Several longtime Democratic donors and fundraisers said Thursday that Bloomberg’s performance at the Democratic debate froze the momentum building for his candidacy and away from the Biden campaign, saying they were disappointed at Bloomberg’s apparent inability to defend himself against predictable questions, such as those regarding the nondisclosure agreements and “stop and frisk.”
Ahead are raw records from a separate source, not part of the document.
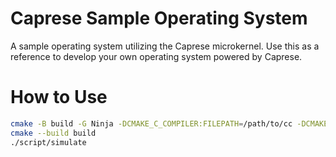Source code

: # Caprese Sample Operating System

A sample operating system utilizing the Caprese microkernel. Use this as a reference to develop your own operating system powered by Caprese.

# How to Use

```sh
cmake -B build -G Ninja -DCMAKE_C_COMPILER:FILEPATH=/path/to/cc -DCMAKE_CXX_COMPILER:FILEPATH=/path/to/c++
cmake --build build
./script/simulate
```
Two longtime donors who are raising money for the Biden campaign, who spoke anonymously to be frank about the candidate they are supporting, said they believed the former vice president has hit a ceiling in raising a significant amount of money from new donors. If Bloomberg improves in his debate performance, and Biden does worse than expected in Nevada and South Carolina, that may prompt Biden donors to jump ship, they said.
“No one is going to do anything until South Carolina,” said one Biden donor and fundraiser. “You’ve got to understand, whatever money has been raised for Biden has been raised. It’s not like he can go and raise new money.”
“All Bloomberg wants you to do is not raise money for Biden. I will tell you right now, that’s happening. Not because people are going to Bloomberg, but because it’s so hard to raise money for Biden,” the person said.
Bloomberg is not taking donations to his campaign, but he has asked influential donors and fundraisers to serve as “friend-raisers” for his campaign, publicly endorsing him and helping get other influential party figures on board.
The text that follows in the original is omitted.